# What you need to do
Copy each line of the data below exactly, leaving out pictures.

Rendered images with source text
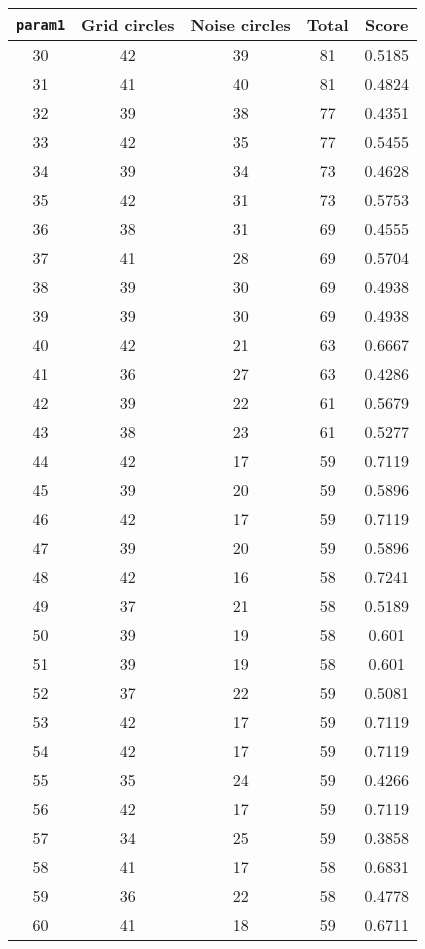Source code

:\documentclass[letterpaper, 12pt]{article}
\begin{document}
\begin{longtable}{|c|c|c|c|c|}
\hline
\textbf{\texttt{param1}} & \textbf{Grid circles} & \textbf{Noise circles} & \textbf{Total} & \textbf{Score} \\
\hline
30 & 42 & 39 & 81 & 0.5185 \\
\hline
31 & 41 & 40 & 81 & 0.4824 \\
\hline
32 & 39 & 38 & 77 & 0.4351 \\
\hline
33 & 42 & 35 & 77 & 0.5455 \\
\hline
34 & 39 & 34 & 73 & 0.4628 \\
\hline
35 & 42 & 31 & 73 & 0.5753 \\
\hline
36 & 38 & 31 & 69 & 0.4555 \\
\hline
37 & 41 & 28 & 69 & 0.5704 \\
\hline
38 & 39 & 30 & 69 & 0.4938 \\
\hline
39 & 39 & 30 & 69 & 0.4938 \\
\hline
40 & 42 & 21 & 63 & 0.6667 \\
\hline
41 & 36 & 27 & 63 & 0.4286 \\
\hline
42 & 39 & 22 & 61 & 0.5679 \\
\hline
43 & 38 & 23 & 61 & 0.5277 \\
\hline
44 & 42 & 17 & 59 & 0.7119 \\
\hline
45 & 39 & 20 & 59 & 0.5896 \\
\hline
46 & 42 & 17 & 59 & 0.7119 \\
\hline
47 & 39 & 20 & 59 & 0.5896 \\
\hline
48 & 42 & 16 & 58 & 0.7241 \\
\hline
49 & 37 & 21 & 58 & 0.5189 \\
\hline
50 & 39 & 19 & 58 & 0.601 \\
\hline
51 & 39 & 19 & 58 & 0.601 \\
\hline
52 & 37 & 22 & 59 & 0.5081 \\
\hline
53 & 42 & 17 & 59 & 0.7119 \\
\hline
54 & 42 & 17 & 59 & 0.7119 \\
\hline
55 & 35 & 24 & 59 & 0.4266 \\
\hline
56 & 42 & 17 & 59 & 0.7119 \\
\hline
57 & 34 & 25 & 59 & 0.3858 \\
\hline
58 & 41 & 17 & 58 & 0.6831 \\
\hline
59 & 36 & 22 & 58 & 0.4778 \\
\hline
60 & 41 & 18 & 59 & 0.6711 \\

\end{longtable}
\end{document}
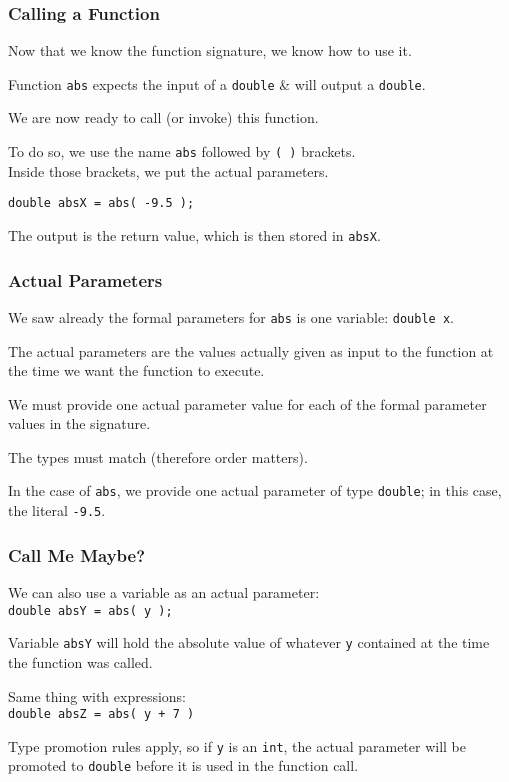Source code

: \begin{frame}
\frametitle{Calling a Function}

Now that we know the function signature, we know how to use it.

Function \texttt{abs} expects the input of a \texttt{double} \& will output a \texttt{double}.

We are now ready to \alert{call} (or \alert{invoke}) this function.

To do so, we use the name \texttt{abs} followed by \texttt{(~)} brackets.\\
\quad Inside those brackets, we put the \alert{actual parameters}.

\texttt{double absX = abs( -9.5 );}

The output is the \alert{return value}, which is then stored in \texttt{absX}.

\end{frame}


\begin{frame}
\frametitle{Actual Parameters}
We saw already the formal parameters for \texttt{abs} is one variable: \texttt{double~x}.

The \alert{actual parameters} are the values actually given as input to the function at the time we want the function to execute.

We must provide one actual parameter value for each of the formal parameter values in the signature. 

The types must match (therefore order matters).

In the case of \texttt{abs}, we provide one actual parameter of type \texttt{double}; in this case, the literal \texttt{-9.5}.

\end{frame}

\begin{frame}
\frametitle{Call Me Maybe?}

We can also use a variable as an actual parameter:\\
\quad \texttt{double absY = abs( y );}

Variable \texttt{absY} will hold the absolute value of whatever \texttt{y} contained at the time the function was called.

Same thing with expressions:\\
\quad \texttt{double absZ = abs( y + 7 )}

Type promotion rules apply, so if \texttt{y} is an \texttt{int}, the actual parameter will be promoted to \texttt{double} before it is used in the function call.



\end{frame}

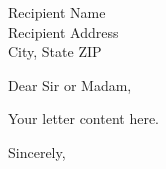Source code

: \documentclass{letter}
\begin{document}
\begin{letter}{Recipient Name \\ Recipient Address \\ City, State ZIP}

\opening{Dear Sir or Madam,}

Your letter content here.

\closing{Sincerely,}

\end{letter}
\end{document}
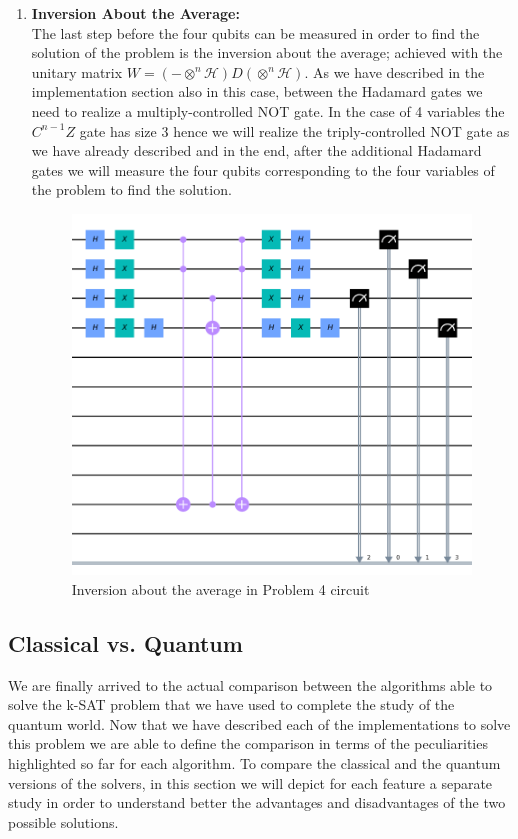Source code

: \documentclass[english]{article}
\begin{document}
\begin{enumerate}
					\item \textbf{Inversion About the Average:}\\
						The last step before the four qubits can be measured in order to find the solution of the problem is the inversion about the average; achieved with the unitary matrix $W = (-\otimes^n\mathcal{H})D(\otimes^n\mathcal{H})$. As we have described in the implementation section also in this case, between the Hadamard gates we need to realize a multiply-controlled NOT gate. In the case of 4 variables the $C^{n-1}Z$ gate has size 3 hence we will realize the triply-controlled NOT gate as we have already described and in the end, after the additional Hadamard gates we will measure the four qubits corresponding to the four variables of the problem to find the solution.
						\begin{figure}[h]
							\centering
							\includegraphics[scale=0.67]{Average_Inversion_Circuit.png}
							\caption{
								\label{fig:averageInversionCircuit}
								Inversion about the average in Problem 4 circuit
							}
						\end{figure}
				\end{enumerate}
			
		\subsection{Classical vs. Quantum}
		\label{sec:satCsatQ}
			We are finally arrived to the actual comparison between the algorithms able to solve the k-SAT problem that we have used to complete the study of the quantum world. Now that we have described each of the implementations to solve this problem we are able to define the comparison in terms of the peculiarities highlighted so far for each algorithm. To compare the classical and the quantum versions of the solvers, in this section we will depict for each feature a separate study in order to understand better the advantages and disadvantages of the two possible solutions.
			
\end{document}
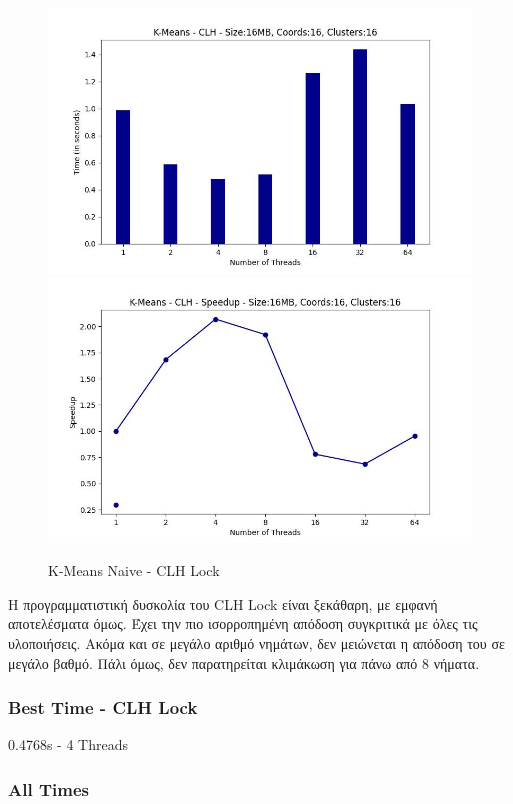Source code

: \documentclass[../final_report.tex]{subfiles}
\begin{document}
\begin{figure}[H]
    \centering
        \includegraphics[scale=0.4]{outFilesCores/plots/kmeans_locks_clh.jpg}
        \includegraphics[scale=0.4]{outFilesCores/plots/kmeans_locks_clh_speedup.jpg}
    \caption{K-Means Naive - CLH Lock}
    \label{fig:K-Means Naive - CLH Lock}
\end{figure}

Η προγραμματιστική δυσκολία του CLH Lock είναι ξεκάθαρη, με εμφανή αποτελέσματα όμως. Έχει την πιο
ισορροπημένη απόδοση συγκριτικά με όλες τις υλοποιήσεις. Ακόμα και σε μεγάλο αριθμό νημάτων, δεν μειώνεται η 
απόδοση του σε μεγάλο βαθμό. Πάλι όμως, δεν παρατηρείται κλιμάκωση για πάνω από 8 νήματα. 

\subsubsection*{Best Time - CLH Lock}
0.4768s - 4 Threads

\subsubsection*{All Times}
\end{document}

# Result of the exercise
Source code

:\documentclass[letterpaper, 12pt]{article}
\begin{document}
\begin{longtable}{|c|c|c|c|c|}
\hline
\textbf{\texttt{param1}} & \textbf{Grid circles} & \textbf{Noise circles} & \textbf{Total} & \textbf{Score} \\
\hline
30 & 42 & 39 & 81 & 0.5185 \\
\hline
31 & 41 & 40 & 81 & 0.4824 \\
\hline
32 & 39 & 38 & 77 & 0.4351 \\
\hline
33 & 42 & 35 & 77 & 0.5455 \\
\hline
34 & 39 & 34 & 73 & 0.4628 \\
\hline
35 & 42 & 31 & 73 & 0.5753 \\
\hline
36 & 38 & 31 & 69 & 0.4555 \\
\hline
37 & 41 & 28 & 69 & 0.5704 \\
\hline
38 & 39 & 30 & 69 & 0.4938 \\
\hline
39 & 39 & 30 & 69 & 0.4938 \\
\hline
40 & 42 & 21 & 63 & 0.6667 \\
\hline
41 & 36 & 27 & 63 & 0.4286 \\
\hline
42 & 39 & 22 & 61 & 0.5679 \\
\hline
43 & 38 & 23 & 61 & 0.5277 \\
\hline
44 & 42 & 17 & 59 & 0.7119 \\
\hline
45 & 39 & 20 & 59 & 0.5896 \\
\hline
46 & 42 & 17 & 59 & 0.7119 \\
\hline
47 & 39 & 20 & 59 & 0.5896 \\
\hline
48 & 42 & 16 & 58 & 0.7241 \\
\hline
49 & 37 & 21 & 58 & 0.5189 \\
\hline
50 & 39 & 19 & 58 & 0.601 \\
\hline
51 & 39 & 19 & 58 & 0.601 \\
\hline
52 & 37 & 22 & 59 & 0.5081 \\
\hline
53 & 42 & 17 & 59 & 0.7119 \\
\hline
54 & 42 & 17 & 59 & 0.7119 \\
\hline
55 & 35 & 24 & 59 & 0.4266 \\
\hline
56 & 42 & 17 & 59 & 0.7119 \\
\hline
57 & 34 & 25 & 59 & 0.3858 \\
\hline
58 & 41 & 17 & 58 & 0.6831 \\
\hline
59 & 36 & 22 & 58 & 0.4778 \\
\hline
60 & 41 & 18 & 59 & 0.6711 \\

\end{longtable}
\end{document}
Source code

: \begin{frame}
\frametitle{Calling a Function}

Now that we know the function signature, we know how to use it.

Function \texttt{abs} expects the input of a \texttt{double} \& will output a \texttt{double}.

We are now ready to \alert{call} (or \alert{invoke}) this function.

To do so, we use the name \texttt{abs} followed by \texttt{(~)} brackets.\\
\quad Inside those brackets, we put the \alert{actual parameters}.

\texttt{double absX = abs( -9.5 );}

The output is the \alert{return value}, which is then stored in \texttt{absX}.

\end{frame}


\begin{frame}
\frametitle{Actual Parameters}
We saw already the formal parameters for \texttt{abs} is one variable: \texttt{double~x}.

The \alert{actual parameters} are the values actually given as input to the function at the time we want the function to execute.

We must provide one actual parameter value for each of the formal parameter values in the signature. 

The types must match (therefore order matters).

In the case of \texttt{abs}, we provide one actual parameter of type \texttt{double}; in this case, the literal \texttt{-9.5}.

\end{frame}

\begin{frame}
\frametitle{Call Me Maybe?}

We can also use a variable as an actual parameter:\\
\quad \texttt{double absY = abs( y );}

Variable \texttt{absY} will hold the absolute value of whatever \texttt{y} contained at the time the function was called.

Same thing with expressions:\\
\quad \texttt{double absZ = abs( y + 7 )}

Type promotion rules apply, so if \texttt{y} is an \texttt{int}, the actual parameter will be promoted to \texttt{double} before it is used in the function call.



\end{frame}

Source code

: \documentclass{letter}
\begin{document}
\begin{letter}{Recipient Name \\ Recipient Address \\ City, State ZIP}

\opening{Dear Sir or Madam,}

Your letter content here.

\closing{Sincerely,}

\end{letter}
\end{document}
Source code

: \documentclass[english]{article}
\begin{document}
\begin{enumerate}
					\item \textbf{Inversion About the Average:}\\
						The last step before the four qubits can be measured in order to find the solution of the problem is the inversion about the average; achieved with the unitary matrix $W = (-\otimes^n\mathcal{H})D(\otimes^n\mathcal{H})$. As we have described in the implementation section also in this case, between the Hadamard gates we need to realize a multiply-controlled NOT gate. In the case of 4 variables the $C^{n-1}Z$ gate has size 3 hence we will realize the triply-controlled NOT gate as we have already described and in the end, after the additional Hadamard gates we will measure the four qubits corresponding to the four variables of the problem to find the solution.
						\begin{figure}[h]
							\centering
							\includegraphics[scale=0.67]{Average_Inversion_Circuit.png}
							\caption{
								\label{fig:averageInversionCircuit}
								Inversion about the average in Problem 4 circuit
							}
						\end{figure}
				\end{enumerate}
			
		\subsection{Classical vs. Quantum}
		\label{sec:satCsatQ}
			We are finally arrived to the actual comparison between the algorithms able to solve the k-SAT problem that we have used to complete the study of the quantum world. Now that we have described each of the implementations to solve this problem we are able to define the comparison in terms of the peculiarities highlighted so far for each algorithm. To compare the classical and the quantum versions of the solvers, in this section we will depict for each feature a separate study in order to understand better the advantages and disadvantages of the two possible solutions.
			
\end{document}
Source code

: \documentclass[../final_report.tex]{subfiles}
\begin{document}
\begin{figure}[H]
    \centering
        \includegraphics[scale=0.4]{outFilesCores/plots/kmeans_locks_clh.jpg}
        \includegraphics[scale=0.4]{outFilesCores/plots/kmeans_locks_clh_speedup.jpg}
    \caption{K-Means Naive - CLH Lock}
    \label{fig:K-Means Naive - CLH Lock}
\end{figure}

Η προγραμματιστική δυσκολία του CLH Lock είναι ξεκάθαρη, με εμφανή αποτελέσματα όμως. Έχει την πιο
ισορροπημένη απόδοση συγκριτικά με όλες τις υλοποιήσεις. Ακόμα και σε μεγάλο αριθμό νημάτων, δεν μειώνεται η 
απόδοση του σε μεγάλο βαθμό. Πάλι όμως, δεν παρατηρείται κλιμάκωση για πάνω από 8 νήματα. 

\subsubsection*{Best Time - CLH Lock}
0.4768s - 4 Threads

\subsubsection*{All Times}
\end{document}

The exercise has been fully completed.